They made their own clothes.
They were resourceful in find a material readily available to them leaves.
They were clever to figure out a way to sew fig leaves together.
For, fig leaves were good enough to hide the parts of themselves that they wanted to cover up. The fig leaves were good enough to make them feel safe. The fig leaves were another way of hiding from the reality of themselves that they didn’t really want to confront.
All of this was well and good. But the problem was that these clothes would not last.
It would only take a good rainfall, or long day out working the field or the change in temperature for these fig leaf outfits to crumble to worthlessness.
They could get by in the short term, sure. But long term, Adam and Eve’s configuration of clothing would not stand the test.
And isn’t this the human condition?
We know when we’ve made a mistake.

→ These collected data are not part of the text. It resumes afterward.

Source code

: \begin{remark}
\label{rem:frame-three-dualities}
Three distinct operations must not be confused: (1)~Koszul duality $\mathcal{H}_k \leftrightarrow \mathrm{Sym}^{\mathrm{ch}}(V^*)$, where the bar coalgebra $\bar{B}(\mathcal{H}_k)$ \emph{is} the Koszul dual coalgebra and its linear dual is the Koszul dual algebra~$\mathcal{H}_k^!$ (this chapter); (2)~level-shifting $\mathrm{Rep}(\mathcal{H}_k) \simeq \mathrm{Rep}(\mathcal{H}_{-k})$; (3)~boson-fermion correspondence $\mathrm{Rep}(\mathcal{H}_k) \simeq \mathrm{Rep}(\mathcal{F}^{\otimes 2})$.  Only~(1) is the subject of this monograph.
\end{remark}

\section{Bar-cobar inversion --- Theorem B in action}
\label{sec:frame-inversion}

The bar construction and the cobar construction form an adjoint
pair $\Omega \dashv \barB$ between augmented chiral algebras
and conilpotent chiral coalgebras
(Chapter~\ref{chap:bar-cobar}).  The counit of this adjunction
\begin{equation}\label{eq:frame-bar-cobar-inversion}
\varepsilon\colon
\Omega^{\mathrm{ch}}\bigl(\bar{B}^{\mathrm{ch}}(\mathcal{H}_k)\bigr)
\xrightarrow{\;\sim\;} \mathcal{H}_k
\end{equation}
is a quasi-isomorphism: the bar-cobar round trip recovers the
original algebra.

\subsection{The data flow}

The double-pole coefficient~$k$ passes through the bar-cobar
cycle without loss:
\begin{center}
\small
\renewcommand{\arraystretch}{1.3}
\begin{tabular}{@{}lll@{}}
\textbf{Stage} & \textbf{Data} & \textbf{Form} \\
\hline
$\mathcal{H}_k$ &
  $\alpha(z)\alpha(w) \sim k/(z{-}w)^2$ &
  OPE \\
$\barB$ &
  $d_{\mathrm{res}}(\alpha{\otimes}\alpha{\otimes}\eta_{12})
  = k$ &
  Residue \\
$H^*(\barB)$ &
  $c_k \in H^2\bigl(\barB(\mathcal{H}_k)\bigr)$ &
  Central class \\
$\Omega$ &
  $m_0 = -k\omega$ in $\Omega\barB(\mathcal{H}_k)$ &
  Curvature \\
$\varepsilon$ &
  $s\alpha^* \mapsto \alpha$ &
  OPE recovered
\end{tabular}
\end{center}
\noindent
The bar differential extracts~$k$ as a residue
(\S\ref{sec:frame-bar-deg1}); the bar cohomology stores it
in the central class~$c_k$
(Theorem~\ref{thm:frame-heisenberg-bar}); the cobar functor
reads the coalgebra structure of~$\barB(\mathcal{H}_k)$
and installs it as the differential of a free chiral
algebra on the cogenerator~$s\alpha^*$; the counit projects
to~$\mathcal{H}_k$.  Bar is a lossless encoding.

And we know we need to fix it somehow. When faced with a crossroad of what to do, we go for the short-term solutions. We try to fix our lives by what we can create on our own and execute on our own.
Then, nobody needs to really know we’ve screwed up, right?
But we have screwed up and God wants to show us another way—the way of grace.
Let’s read verse 21 again, “And the Lord God made garments of skins for the man and his wife, and clothed them.”
The LORD GOD made garments of skin and clothed them. Do you get, church, how huge this act was?
Adam and Eve tried to fix their shame, fix their embarrassment all on their own, but God intervenes and says, “No. This is a problem too big for you to fix yourselves. Let me make you some clothes. And then here they are. Put them on.”
Do you see how lovingly tender this act of compassion was? Better than any new Christmas dress bought by a husband for his wife—God goes and picks out the best…. Better than Adam and Eve could have ever imagined or created on their own …. And clothes them with these skins.
These new clothes say to Adam and to Eve that God loves them with a deep and abiding love.
Rev. Kalas writes, “Once we get around our own defensiveness we are surprised to learn that God’s estimate of us is eternally better than our self-estimate.” (11).
It’s so true! And in community with God, we learn there is no problem or mistake we make too big for us to solve together with the Lord.
And just as we have been loved by God—we are to love one another. We become the church of God as we lavishly love and cloth one another.
Woods Chapel United Methodist Church in Lee’s Summitt, Kansas recently held it’s Prom boutique for the 10th straight year.
The church, you see, felt called to live out this good news by clothing under privileged teens in its community, so that no high school girl would go to the prom without a dress who wanted one.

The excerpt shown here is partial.